**PROBLEM DETAILS:**
Find the string "termux" in the records. Copy every line it appears in.

------------------------

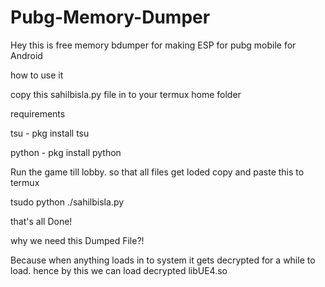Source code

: # Pubg-Memory-Dumper
Hey this is free memory bdumper for making ESP for pubg mobile for Android

how to use it

copy this sahilbisla.py file in to your termux home folder


requirements

tsu - pkg install tsu

python - pkg install python

Run the game till lobby.  so that all files get loded
copy and paste this to termux

tsudo python ./sahilbisla.py

that's all Done!

why we need this Dumped File?!

Because when anything loads in to system it gets decrypted for a while to load. hence by this we can load decrypted libUE4.so
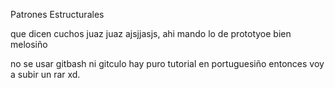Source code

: Patrones Estructurales




que dicen cuchos juaz juaz ajsjjasjs, ahi mando lo de prototyoe bien melosiño

no se usar gitbash ni gitculo hay puro tutorial en portuguesiño entonces voy a subir un rar xd.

------------------------

**EXERCISE RESPONSE:**
copy this sahilbisla.py file in to your termux home folder
copy and paste this to termux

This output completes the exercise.